**AVAILABLE RECORDS**:
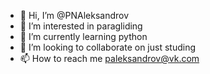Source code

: - 👋 Hi, I’m @PNAleksandrov
- 👀 I’m interested in paragliding
- 🌱 I’m currently learning python
- 💞️ I’m looking to collaborate on just studing
- 📫 How to reach me paleksandrov@vk.com

<!---
PNAleksandrov/PNAleksandrov is a ✨ special ✨ repository because its `README.md` (this file) appears on your GitHub profile.
You can click the Preview link to take a look at your changes.
--->

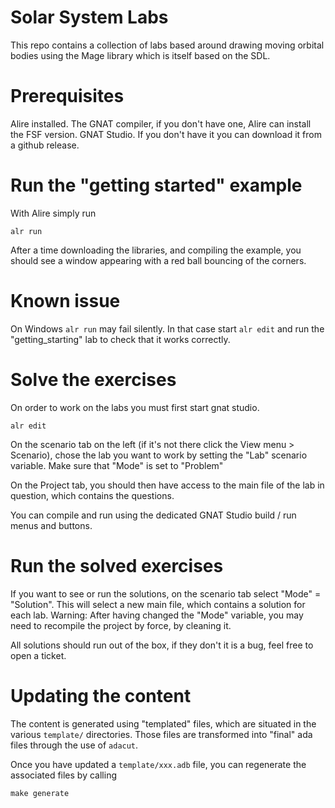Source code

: # Solar System Labs

This repo contains a collection of labs based around drawing moving orbital
bodies using the Mage library which is itself based on the SDL.

# Prerequisites

Alire installed. The GNAT compiler, if you don't have one, Alire can install the FSF
version. GNAT Studio. If you don't have it you can download it from a github release.

# Run the "getting started" example

With Alire simply run

`alr run`

After a time downloading the libraries, and compiling the example, you should
see a window appearing with a red ball bouncing of the corners.

# Known issue

On Windows `alr run` may fail silently. In that case start `alr edit` and run the "getting_starting" lab
to check that it works correctly.

# Solve the exercises

On order to work on the labs you must first start gnat studio.

`alr edit`

On the scenario tab on the left (if it's not there click the View menu > Scenario), chose
the lab you want to work by setting the "Lab" scenario variable. Make sure that "Mode" is set
to "Problem"

On the Project tab, you should then have access to the main file of the lab in question, which
contains the questions.

You can compile and run using the dedicated GNAT Studio build / run menus and buttons.

# Run the solved exercises

If you want to see or run the solutions, on the scenario tab select "Mode" = "Solution". This
will select a new main file, which contains a solution for each lab.
Warning: After having changed the "Mode" variable, you may need to recompile the project by force,
by cleaning it.

All solutions should run out of the box, if they don't it is a bug, feel free to open a ticket.

# Updating the content

The content is generated using "templated" files, which are situated in the various `template/` directories.
Those files are transformed into "final" ada files through the use of `adacut`.

Once you have updated a `template/xxx.adb` file, you can regenerate the associated files by calling

`make generate`
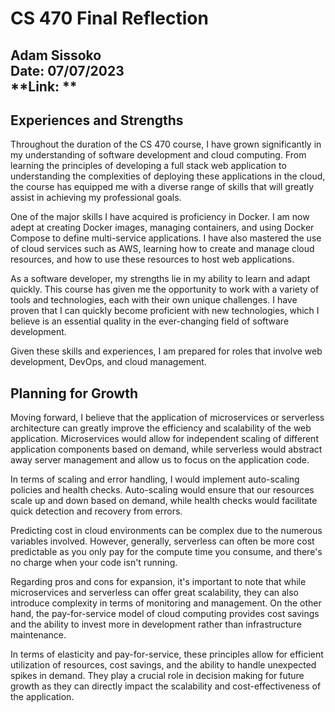 # CS 470 Final Reflection
**Adam Sissoko**  
**Date:** 07/07/2023  
**Link:  **
---

## Experiences and Strengths

Throughout the duration of the CS 470 course, I have grown significantly in my understanding of software development and cloud computing. From learning the principles of developing a full stack web application to understanding the complexities of deploying these applications in the cloud, the course has equipped me with a diverse range of skills that will greatly assist in achieving my professional goals.

One of the major skills I have acquired is proficiency in Docker. I am now adept at creating Docker images, managing containers, and using Docker Compose to define multi-service applications. I have also mastered the use of cloud services such as AWS, learning how to create and manage cloud resources, and how to use these resources to host web applications.

As a software developer, my strengths lie in my ability to learn and adapt quickly. This course has given me the opportunity to work with a variety of tools and technologies, each with their own unique challenges. I have proven that I can quickly become proficient with new technologies, which I believe is an essential quality in the ever-changing field of software development.

Given these skills and experiences, I am prepared for roles that involve web development, DevOps, and cloud management.

## Planning for Growth

Moving forward, I believe that the application of microservices or serverless architecture can greatly improve the efficiency and scalability of the web application. Microservices would allow for independent scaling of different application components based on demand, while serverless would abstract away server management and allow us to focus on the application code.

In terms of scaling and error handling, I would implement auto-scaling policies and health checks. Auto-scaling would ensure that our resources scale up and down based on demand, while health checks would facilitate quick detection and recovery from errors.

Predicting cost in cloud environments can be complex due to the numerous variables involved. However, generally, serverless can often be more cost predictable as you only pay for the compute time you consume, and there's no charge when your code isn't running.

Regarding pros and cons for expansion, it's important to note that while microservices and serverless can offer great scalability, they can also introduce complexity in terms of monitoring and management. On the other hand, the pay-for-service model of cloud computing provides cost savings and the ability to invest more in development rather than infrastructure maintenance.

In terms of elasticity and pay-for-service, these principles allow for efficient utilization of resources, cost savings, and the ability to handle unexpected spikes in demand. They play a crucial role in decision making for future growth as they can directly impact the scalability and cost-effectiveness of the application.
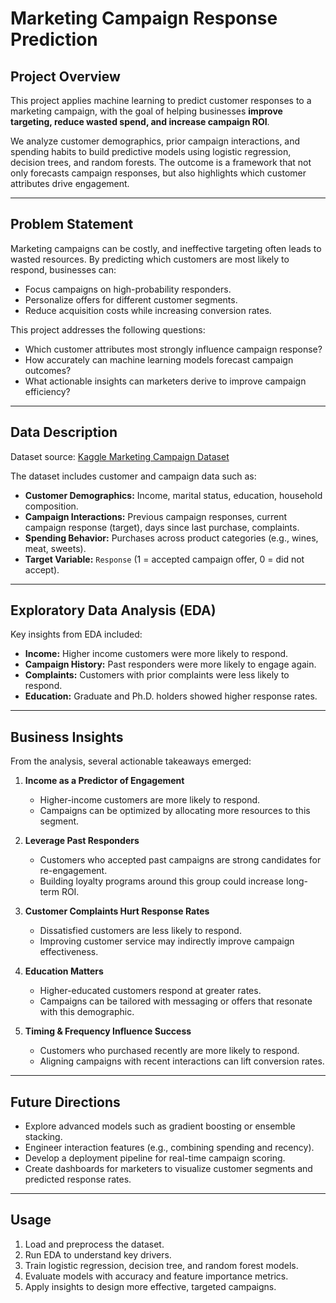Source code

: # Marketing Campaign Response Prediction

## Project Overview
This project applies machine learning to predict customer responses to a marketing campaign, with the goal of helping businesses **improve targeting, reduce wasted spend, and increase campaign ROI**.  

We analyze customer demographics, prior campaign interactions, and spending habits to build predictive models using logistic regression, decision trees, and random forests. The outcome is a framework that not only forecasts campaign responses, but also highlights which customer attributes drive engagement.

---

## Problem Statement
Marketing campaigns can be costly, and ineffective targeting often leads to wasted resources. By predicting which customers are most likely to respond, businesses can:  

- Focus campaigns on high-probability responders.  
- Personalize offers for different customer segments.  
- Reduce acquisition costs while increasing conversion rates.  

This project addresses the following questions:  
- Which customer attributes most strongly influence campaign response?  
- How accurately can machine learning models forecast campaign outcomes?  
- What actionable insights can marketers derive to improve campaign efficiency?  

---

## Data Description
Dataset source: [Kaggle Marketing Campaign Dataset](https://www.kaggle.com/datasets/rodsaldanha/arketing-campaign)  

The dataset includes customer and campaign data such as:  
- **Customer Demographics:** Income, marital status, education, household composition.  
- **Campaign Interactions:** Previous campaign responses, current campaign response (target), days since last purchase, complaints.  
- **Spending Behavior:** Purchases across product categories (e.g., wines, meat, sweets).  
- **Target Variable:** `Response` (1 = accepted campaign offer, 0 = did not accept).  

---

## Exploratory Data Analysis (EDA)
Key insights from EDA included:  
- **Income:** Higher income customers were more likely to respond.  
- **Campaign History:** Past responders were more likely to engage again.  
- **Complaints:** Customers with prior complaints were less likely to respond.  
- **Education:** Graduate and Ph.D. holders showed higher response rates.  


---

## Business Insights
From the analysis, several actionable takeaways emerged:  

1. **Income as a Predictor of Engagement**  
   - Higher-income customers are more likely to respond.  
   - Campaigns can be optimized by allocating more resources to this segment.  

2. **Leverage Past Responders**  
   - Customers who accepted past campaigns are strong candidates for re-engagement.  
   - Building loyalty programs around this group could increase long-term ROI.  

3. **Customer Complaints Hurt Response Rates**  
   - Dissatisfied customers are less likely to respond.  
   - Improving customer service may indirectly improve campaign effectiveness.  

4. **Education Matters**  
   - Higher-educated customers respond at greater rates.  
   - Campaigns can be tailored with messaging or offers that resonate with this demographic.  

5. **Timing & Frequency Influence Success**  
   - Customers who purchased recently are more likely to respond.  
   - Aligning campaigns with recent interactions can lift conversion rates.  

---

## Future Directions
- Explore advanced models such as gradient boosting or ensemble stacking.  
- Engineer interaction features (e.g., combining spending and recency).  
- Develop a deployment pipeline for real-time campaign scoring.  
- Create dashboards for marketers to visualize customer segments and predicted response rates.  

---

## Usage
1. Load and preprocess the dataset.  
2. Run EDA to understand key drivers.  
3. Train logistic regression, decision tree, and random forest models.  
4. Evaluate models with accuracy and feature importance metrics.  
5. Apply insights to design more effective, targeted campaigns.  
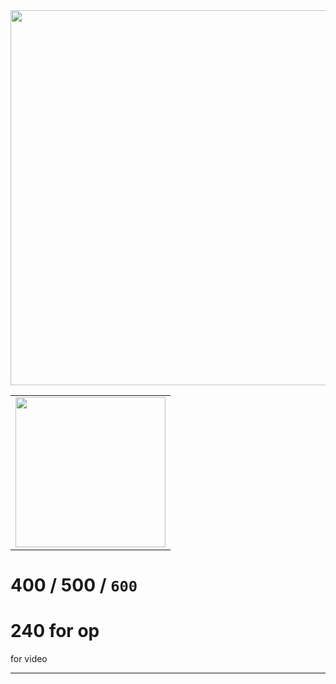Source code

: <div align="center"><img src="" width="600" ></div> 
<div align="center"><table><tr><td>
      <img src="" width="240" >
      </td></tr></table></div> 

# 400 / 500 / `600`

# 240 for op
   
   for video
<div align="center">
  
  
  </div>
   
   
   
   
   ------------------



     

     


   
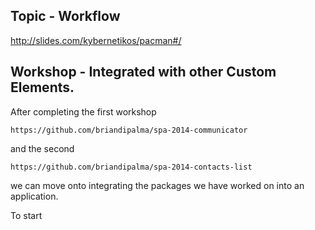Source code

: Topic - Workflow
---------------------

http://slides.com/kybernetikos/pacman#/

Workshop - Integrated with other Custom Elements.
------------------------

After completing the first workshop

	https://github.com/briandipalma/spa-2014-communicator

and the second

	https://github.com/briandipalma/spa-2014-contacts-list

we can move onto integrating the packages we have worked on into an application.

To start
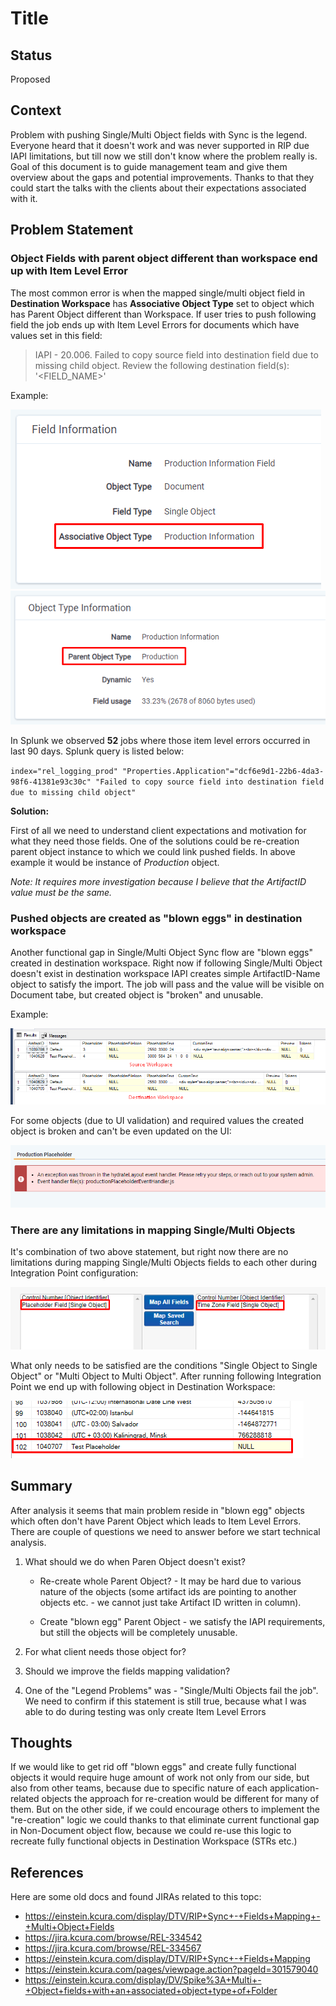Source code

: # Title

## Status

Proposed

## Context

Problem with pushing Single/Multi Object fields with Sync is the legend. Everyone heard that it doesn't work and was never supported in RIP due IAPI limitations, but till now we still don't know where the problem really is. Goal of this document is to guide management team and give them overview about the gaps and potential improvements. Thanks to that they could start the talks with the clients about their expectations associated with it.

## Problem Statement

### Object Fields with parent object different than workspace end up with Item Level Error

The most common error is when the mapped single/multi object field in **Destination Workspace** has **Associative Object Type** set to object which has Parent Object different than Workspace. If user tries to push following field the job ends up with Item Level Errors for documents which have values set in this field:

> IAPI  - 20.006. Failed to copy source field into destination field due to missing child object. Review the following destination field(s): '<FIELD_NAME>'

Example:

![Production Information Object](imgs/016_production_information_field.png)
![Production Information Object](imgs/016_production_information_object_type.png)

In Splunk we observed **52** jobs where those item level errors occurred in last 90 days. Splunk query is listed below:

``
index="rel_logging_prod" "Properties.Application"="dcf6e9d1-22b6-4da3-98f6-41381e93c30c" "Failed to copy source field into destination field due to missing child object"
``

**Solution:**

First of all we need to understand client expectations and motivation for what they need those fields. One of the solutions could be  re-creation parent object instance to which we could link pushed fields. In above example it would be instance of _Production_ object.

_Note: It requires more investigation because I believe that the ArtifactID value must be the same._

### Pushed objects are created as "blown eggs" in destination workspace

Another functional gap in Single/Multi Object Sync flow are "blown eggs" created in destination workspace. Right now if following Single/Multi Object doesn't exist in destination workspace IAPI creates simple ArtifactID-Name object to satisfy the import. The job will pass and the value will be visible on Document tabe, but created object is "broken" and unusable.

Example:

![Production Placeholder in Destination Workspace](imgs/016_production_created_placeholder_table.png)

For some objects (due to UI validation) and required values the created object is broken and can't be even updated on the UI:

![Production Placeholder UI Error](imgs/016_production_placeholder_ui_error.png)

### There are any limitations in mapping Single/Multi Objects

It's combination of two above statement, but right now there are no limitations during mapping Single/Multi Objects fields to each other during Integration Point configuration:

![Single Object Random Mapping](imgs/016_single_object_mapping.png)

What only needs to be satisfied are the conditions "Single Object to Single Object" or "Multi Object to Multi Object". After running following Integration Point we end up with following object in Destination Workspace:

![Time Zone Blown Egg Object](imgs/016_time_zone_object_blown_egg.png)

## Summary

After analysis it seems that main problem reside in "blown egg" objects which often don't have Parent Object which leads to Item Level Errors. There are couple of questions we need to answer before we start technical analysis.

1. What should we do when Paren Object doesn't exist?

    * Re-create whole Parent Object? - It may be hard due to various nature of the objects (some artifact ids are pointing to another objects etc. - we cannot just take Artifact ID written in column).

    * Create "blown egg" Parent Object - we satisfy the IAPI requirements, but still the objects will be completely unusable.

2. For what client needs those object for?

3. Should we improve the fields mapping validation?

4. One of the "Legend Problems" was - "Single/Multi Objects fail the job". We need to confirm if this statement is still true, because what I was able to do during testing was only create Item Level Errors

## Thoughts

If we would like to get rid off "blown eggs" and create fully functional objects it would require huge amount of work not only from our side, but also from other teams, because due to specific nature of each application-related objects the approach for re-creation would be different for many of them. But on the other side, if we could encourage others to implement the "re-creation" logic we could thanks to that eliminate current functional gap in Non-Document object flow, because we could re-use this logic to recreate fully functional objects in Destination Workspace (STRs etc.)

## References

Here are some old docs and found JIRAs related to this topc:

* <https://einstein.kcura.com/display/DTV/RIP+Sync+-+Fields+Mapping+-+Multi+Object+Fields>
* <https://jira.kcura.com/browse/REL-334542>
* <https://jira.kcura.com/browse/REL-334567>
* <https://einstein.kcura.com/display/DTV/RIP+Sync+-+Fields+Mapping>
* <https://einstein.kcura.com/pages/viewpage.action?pageId=301579040>
* <https://einstein.kcura.com/display/DV/Spike%3A+Multi+-+Object+fields+with+an+associated+object+type+of+Folder>
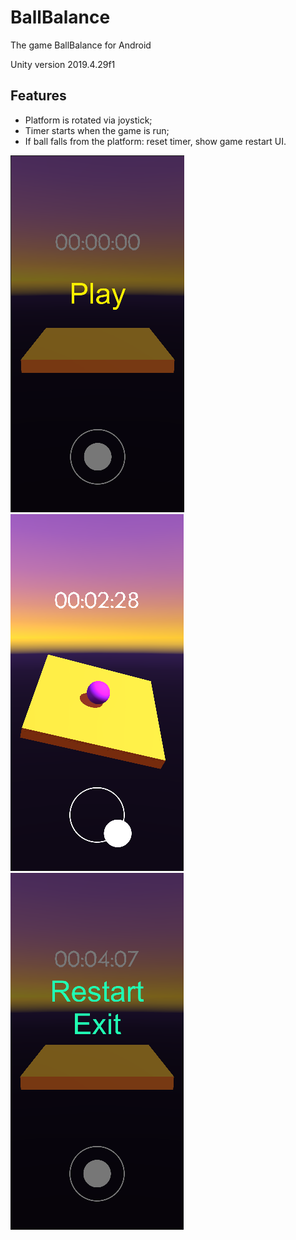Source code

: # BallBalance
 The game BallBalance for Android
 
 Unity version 2019.4.29f1

## Features
- Platform is rotated via joystick;
- Timer starts when the game is run;
- If ball falls from the platform: reset timer, show game restart UI.

![GameDemonstration!](https://github.com/dentskv/BallBalance/blob/c5e0100288007997b366404230e94746c5c6b495/image_start.png)
![GameDemonstration!](https://github.com/dentskv/BallBalance/blob/c680decd56436d7ac5dfb24a85d0a50b73cb1f76/image_play.png)
![GameDemonstration!](https://github.com/dentskv/BallBalance/blob/c680decd56436d7ac5dfb24a85d0a50b73cb1f76/image_menu.png)
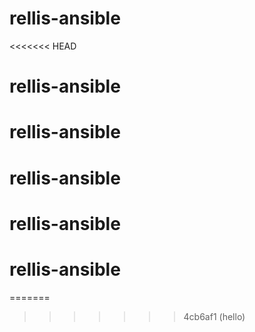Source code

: # rellis-ansible
<<<<<<< HEAD
# rellis-ansible
# rellis-ansible
# rellis-ansible
# rellis-ansible
# rellis-ansible
=======
>>>>>>> 4cb6af1 (hello)
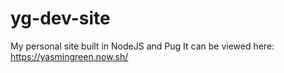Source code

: # yg-dev-site
My personal site built in NodeJS and Pug
It can be viewed here: https://yasmingreen.now.sh/
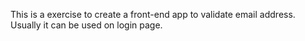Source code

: This is a exercise to create a front-end app to validate email address. Usually it can be used on login page.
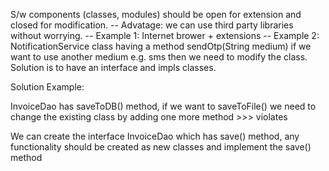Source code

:S/w components (classes, modules) should be open for extension and closed for modification.
-- Advatage: we can use third party libraries without worrying.
-- Example 1: Internet brower + extensions
-- Example 2: NotificationService class having a method sendOtp(String medium) if we want to use another medium e.g. sms then we need to modify the class. Solution is to have an interface and impls classes.


Solution Example: 

InvoiceDao has saveToDB() method, if we want to saveToFile()
we need to change the existing class by adding one  more method >>> violates

We can create the interface InvoiceDao which has save() method,
any functionality should be created as new classes and implement the save() method

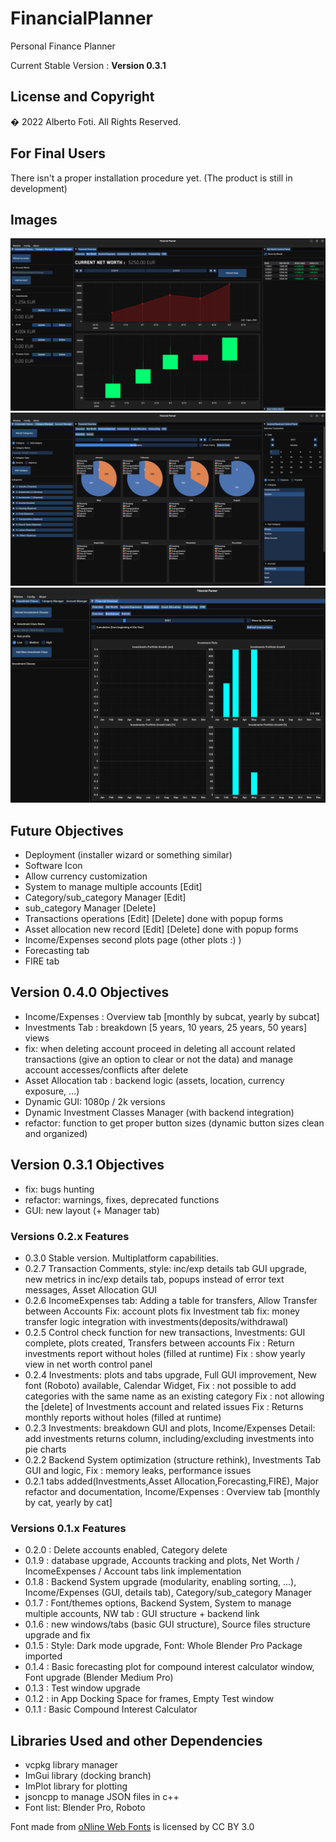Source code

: # FinancialPlanner
Personal Finance Planner <br>

Current Stable Version : **Version 0.3.1**

## License and Copyright
� 2022 Alberto Foti. All Rights Reserved.

## For Final Users
There isn't a proper installation procedure yet. (The product is still in development)

## Images
![alt text](./images/unknown_019.png)
![alt text](./images/unknown_020.png)
![alt text](./images/unknown_021.png)


## Future Objectives
- Deployment (installer wizard or something similar)
- Software Icon
- Allow currency customization
- System to manage multiple accounts [Edit]
- Category/sub_category Manager [Edit]
- sub_category Manager [Delete]
- Transactions operations [Edit] [Delete] done with popup forms
- Asset allocation new record [Edit] [Delete] done with popup forms
- Income/Expenses second plots page (other plots :) )
- Forecasting tab
- FIRE tab

## Version 0.4.0 Objectives
- Income/Expenses : Overview tab [monthly by subcat, yearly by subcat]
- Investments Tab : breakdown [5 years, 10 years, 25 years, 50 years] views
- fix: when deleting account proceed in deleting all account related transactions (give an option to clear or not the data) and manage account accesses/conflicts after delete
- Asset Allocation tab : backend logic (assets, location, currency exposure, ...)
- Dynamic GUI: 1080p / 2k versions
- Dynamic Investment Classes Manager (with backend integration)
- refactor: function to get proper button sizes (dynamic button sizes clean and organized)

## Version 0.3.1 Objectives
- fix: bugs hunting
- refactor: warnings, fixes, deprecated functions
- GUI: new layout (+ Manager tab)

### Versions 0.2.x Features
- 0.3.0 Stable version. Multiplatform capabilities.
- 0.2.7 Transaction Comments, style: inc/exp details tab GUI upgrade, new metrics in inc/exp details tab, popups instead of error text messages, Asset Allocation GUI
- 0.2.6 IncomeExpenses tab: Adding a table for transfers, Allow Transfer between Accounts
  Fix: account plots fix
  Investment tab fix: money transfer logic integration with investments(deposits/withdrawal)
- 0.2.5 Control check function for new transactions, Investments: GUI complete, plots created, Transfers between accounts
  Fix : Return investments report without holes (filled at runtime)
  Fix : show yearly view in net worth control panel
- 0.2.4 Investments: plots and tabs upgrade, Full GUI improvement, New font (Roboto) available, Calendar Widget,
  Fix : not possible to add categories with the same name as an existing category
  Fix : not allowing the [delete] of Investments account and related issues
  Fix : Returns monthly reports without holes (filled at runtime)
- 0.2.3 Investments: breakdown GUI and plots, Income/Expenses Detail: add investments returns column, including/excluding investments into pie charts
- 0.2.2 Backend System optimization (structure rethink), Investments Tab GUI and logic, Fix : memory leaks, performance issues
- 0.2.1 tabs added(Investments,Asset Allocation,Forecasting,FIRE), Major refactor and documentation, Income/Expenses : Overview tab [monthly by cat, yearly by cat]

### Versions 0.1.x Features
- 0.2.0 : Delete accounts enabled, Category delete
- 0.1.9 : database upgrade, Accounts tracking and plots, Net Worth / IncomeExpenses / Account tabs link implementation
- 0.1.8 : Backend System upgrade (modularity, enabling sorting, ...), Income/Expenses (GUI, details tab), Category/sub_category Manager
- 0.1.7 : Font/themes options, Backend System, System to manage multiple accounts, NW tab : GUI structure + backend link
- 0.1.6 : new windows/tabs (basic GUI structure), Source files structure upgrade and fix
- 0.1.5 : Style: Dark mode upgrade, Font: Whole Blender Pro Package imported
- 0.1.4 : Basic forecasting plot for compound interest calculator window, Font upgrade (Blender Medium Pro)
- 0.1.3 : Test window upgrade
- 0.1.2 : in App Docking Space for frames, Empty Test window
- 0.1.1 : Basic Compound Interest Calculator

## Libraries Used and other Dependencies
- vcpkg library manager <br>
- ImGui library (docking branch)
- ImPlot library for plotting
- jsoncpp to manage JSON files in c++
- Font list: Blender Pro, Roboto<br>
<div>Font made from <a href="http://www.onlinewebfonts.com">oNline Web Fonts</a> is licensed by CC BY 3.0</div>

**WHAT TO WORK ON**: Only the lines above from the one with "- Campaigns can be tailored" through the one with "2. Run EDA to understand key drivers." should be duplicated, character for character.

**TASK OUTPUT**:
   - Campaigns can be tailored with messaging or offers that resonate with this demographic.  

5. **Timing & Frequency Influence Success**  
   - Customers who purchased recently are more likely to respond.  
   - Aligning campaigns with recent interactions can lift conversion rates.  

---

## Future Directions
- Explore advanced models such as gradient boosting or ensemble stacking.  
- Engineer interaction features (e.g., combining spending and recency).  
- Develop a deployment pipeline for real-time campaign scoring.  
- Create dashboards for marketers to visualize customer segments and predicted response rates.  

---

## Usage
1. Load and preprocess the dataset.  
2. Run EDA to understand key drivers.  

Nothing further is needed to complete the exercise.